◆ **Supplied records**

◇ ◇ ◇

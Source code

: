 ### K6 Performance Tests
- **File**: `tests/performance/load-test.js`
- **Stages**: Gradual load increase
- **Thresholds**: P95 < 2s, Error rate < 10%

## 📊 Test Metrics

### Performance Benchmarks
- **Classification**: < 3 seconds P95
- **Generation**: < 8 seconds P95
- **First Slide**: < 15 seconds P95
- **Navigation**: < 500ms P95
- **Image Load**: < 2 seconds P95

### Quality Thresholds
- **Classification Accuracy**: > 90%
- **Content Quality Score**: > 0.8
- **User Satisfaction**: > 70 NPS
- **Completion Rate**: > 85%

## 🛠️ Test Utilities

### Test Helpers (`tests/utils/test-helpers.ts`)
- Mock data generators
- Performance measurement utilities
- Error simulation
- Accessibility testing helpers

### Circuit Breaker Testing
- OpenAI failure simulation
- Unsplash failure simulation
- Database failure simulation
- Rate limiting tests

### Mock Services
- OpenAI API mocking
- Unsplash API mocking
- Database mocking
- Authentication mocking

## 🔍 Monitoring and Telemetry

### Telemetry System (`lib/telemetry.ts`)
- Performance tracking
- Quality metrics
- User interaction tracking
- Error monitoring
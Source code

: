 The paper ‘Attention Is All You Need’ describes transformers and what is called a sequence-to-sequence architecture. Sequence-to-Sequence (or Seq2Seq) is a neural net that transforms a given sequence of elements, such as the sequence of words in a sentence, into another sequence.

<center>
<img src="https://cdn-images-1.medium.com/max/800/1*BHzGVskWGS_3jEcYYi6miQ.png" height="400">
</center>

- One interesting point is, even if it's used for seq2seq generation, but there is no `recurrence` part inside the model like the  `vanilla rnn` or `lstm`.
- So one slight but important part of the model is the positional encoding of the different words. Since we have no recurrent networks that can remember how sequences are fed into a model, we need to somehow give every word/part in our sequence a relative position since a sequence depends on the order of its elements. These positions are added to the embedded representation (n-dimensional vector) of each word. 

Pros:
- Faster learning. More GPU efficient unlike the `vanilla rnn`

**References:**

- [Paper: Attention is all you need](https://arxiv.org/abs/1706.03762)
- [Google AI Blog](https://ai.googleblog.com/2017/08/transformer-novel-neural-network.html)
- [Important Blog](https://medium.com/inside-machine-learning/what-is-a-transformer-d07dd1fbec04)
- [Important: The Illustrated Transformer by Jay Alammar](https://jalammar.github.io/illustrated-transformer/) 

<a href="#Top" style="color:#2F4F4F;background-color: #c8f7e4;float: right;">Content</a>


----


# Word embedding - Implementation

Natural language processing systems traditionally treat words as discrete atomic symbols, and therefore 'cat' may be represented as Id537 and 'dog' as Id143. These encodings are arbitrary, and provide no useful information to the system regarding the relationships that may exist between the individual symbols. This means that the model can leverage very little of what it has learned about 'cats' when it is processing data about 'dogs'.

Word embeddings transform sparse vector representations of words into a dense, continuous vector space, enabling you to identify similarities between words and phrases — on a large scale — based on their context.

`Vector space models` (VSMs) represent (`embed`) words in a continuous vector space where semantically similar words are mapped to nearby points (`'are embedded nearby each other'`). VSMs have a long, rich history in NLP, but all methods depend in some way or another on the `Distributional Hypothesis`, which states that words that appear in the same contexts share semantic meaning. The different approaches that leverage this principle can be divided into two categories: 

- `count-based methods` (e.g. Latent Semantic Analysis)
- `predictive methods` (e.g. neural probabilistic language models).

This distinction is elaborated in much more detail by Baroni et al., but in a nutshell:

◇ ◇ ◇

◆ **Goal of the exercise**
Checking each line of the data, count the ones containing "helpers", and give only that count.

◆ **Your solution**
2